#### Plain-text document sources
=== Section Start ===

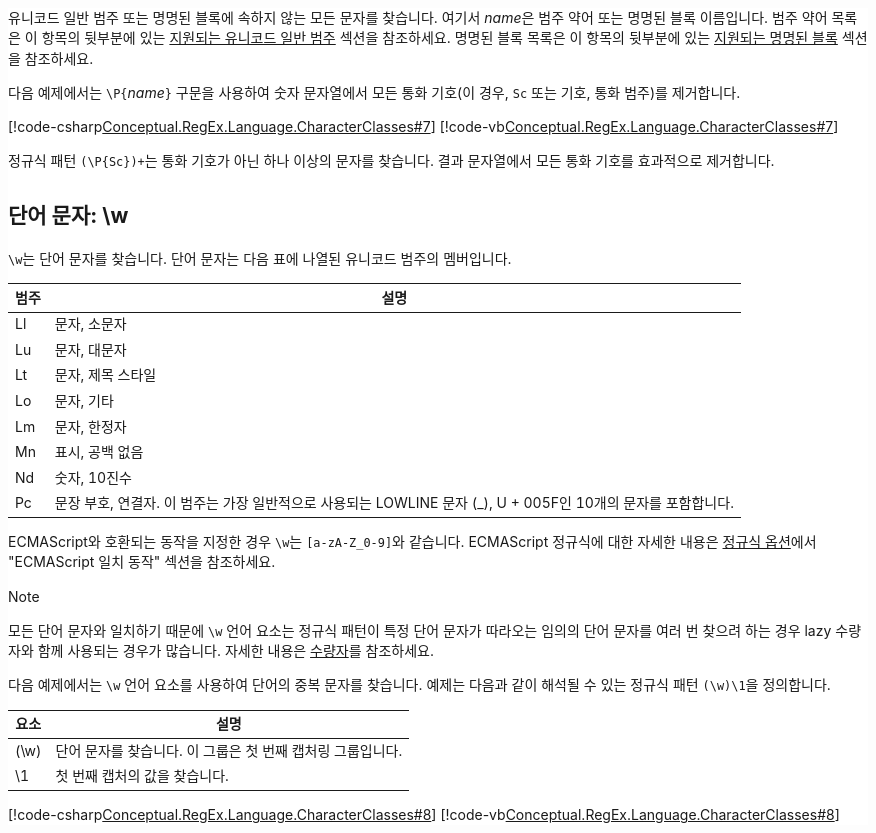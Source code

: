  유니코드 일반 범주 또는 명명된 블록에 속하지 않는 모든 문자를 찾습니다. 여기서 *name*은 범주 약어 또는 명명된 블록 이름입니다. 범주 약어 목록은 이 항목의 뒷부분에 있는 [지원되는 유니코드 일반 범주](#SupportedUnicodeGeneralCategories) 섹션을 참조하세요. 명명된 블록 목록은 이 항목의 뒷부분에 있는 [지원되는 명명된 블록](#SupportedNamedBlocks) 섹션을 참조하세요.  
  
 다음 예제에서는 `\P{`*name*`}` 구문을 사용하여 숫자 문자열에서 모든 통화 기호(이 경우, `Sc` 또는 기호, 통화 범주)를 제거합니다.  
  
 [!code-csharp[Conceptual.RegEx.Language.CharacterClasses#7](../../../samples/snippets/csharp/VS_Snippets_CLR/conceptual.regex.language.characterclasses/cs/notcategory1.cs#7)]
 [!code-vb[Conceptual.RegEx.Language.CharacterClasses#7](../../../samples/snippets/visualbasic/VS_Snippets_CLR/conceptual.regex.language.characterclasses/vb/notcategory1.vb#7)]  
  
 정규식 패턴 `(\P{Sc})+`는 통화 기호가 아닌 하나 이상의 문자를 찾습니다. 결과 문자열에서 모든 통화 기호를 효과적으로 제거합니다.  
  
<a name="WordCharacter"></a>   
## <a name="word-character-w"></a>단어 문자: \w  
 `\w`는 단어 문자를 찾습니다. 단어 문자는 다음 표에 나열된 유니코드 범주의 멤버입니다.  
  
|범주|설명|  
|--------------|-----------------|  
|Ll|문자, 소문자|  
|Lu|문자, 대문자|  
|Lt|문자, 제목 스타일|  
|Lo|문자, 기타|  
|Lm|문자, 한정자|  
|Mn|표시, 공백 없음|  
|Nd|숫자, 10진수|  
|Pc|문장 부호, 연결자. 이 범주는 가장 일반적으로 사용되는 LOWLINE 문자 (_), U + 005F인 10개의 문자를 포함합니다.|  
  
 ECMAScript와 호환되는 동작을 지정한 경우 `\w`는 `[a-zA-Z_0-9]`와 같습니다. ECMAScript 정규식에 대한 자세한 내용은 [정규식 옵션](../../../docs/standard/base-types/regular-expression-options.md)에서 "ECMAScript 일치 동작" 섹션을 참조하세요.  
  
> [!NOTE]
> 모든 단어 문자와 일치하기 때문에 `\w` 언어 요소는 정규식 패턴이 특정 단어 문자가 따라오는 임의의 단어 문자를 여러 번 찾으려 하는 경우 lazy 수량자와 함께 사용되는 경우가 많습니다. 자세한 내용은 [수량자](../../../docs/standard/base-types/quantifiers-in-regular-expressions.md)를 참조하세요.  
  
 다음 예제에서는 `\w` 언어 요소를 사용하여 단어의 중복 문자를 찾습니다. 예제는 다음과 같이 해석될 수 있는 정규식 패턴 `(\w)\1`을 정의합니다.  
  
|요소|설명|  
|-------------|-----------------|  
|(\w)|단어 문자를 찾습니다. 이 그룹은 첫 번째 캡처링 그룹입니다.|  
|\1|첫 번째 캡처의 값을 찾습니다.|  
  
 [!code-csharp[Conceptual.RegEx.Language.CharacterClasses#8](../../../samples/snippets/csharp/VS_Snippets_CLR/conceptual.regex.language.characterclasses/cs/wordchar1.cs#8)]
 [!code-vb[Conceptual.RegEx.Language.CharacterClasses#8](../../../samples/snippets/visualbasic/VS_Snippets_CLR/conceptual.regex.language.characterclasses/vb/wordchar1.vb#8)]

=== Section End ===

#### Problem to work on
Track down all lines above with the string "RegEx" and copy them.

#### Your response
 [!code-csharp[Conceptual.RegEx.Language.CharacterClasses#7](../../../samples/snippets/csharp/VS_Snippets_CLR/conceptual.regex.language.characterclasses/cs/notcategory1.cs#7)]
 [!code-vb[Conceptual.RegEx.Language.CharacterClasses#7](../../../samples/snippets/visualbasic/VS_Snippets_CLR/conceptual.regex.language.characterclasses/vb/notcategory1.vb#7)]  
 [!code-csharp[Conceptual.RegEx.Language.CharacterClasses#8](../../../samples/snippets/csharp/VS_Snippets_CLR/conceptual.regex.language.characterclasses/cs/wordchar1.cs#8)]
 [!code-vb[Conceptual.RegEx.Language.CharacterClasses#8](../../../samples/snippets/visualbasic/VS_Snippets_CLR/conceptual.regex.language.characterclasses/vb/wordchar1.vb#8)]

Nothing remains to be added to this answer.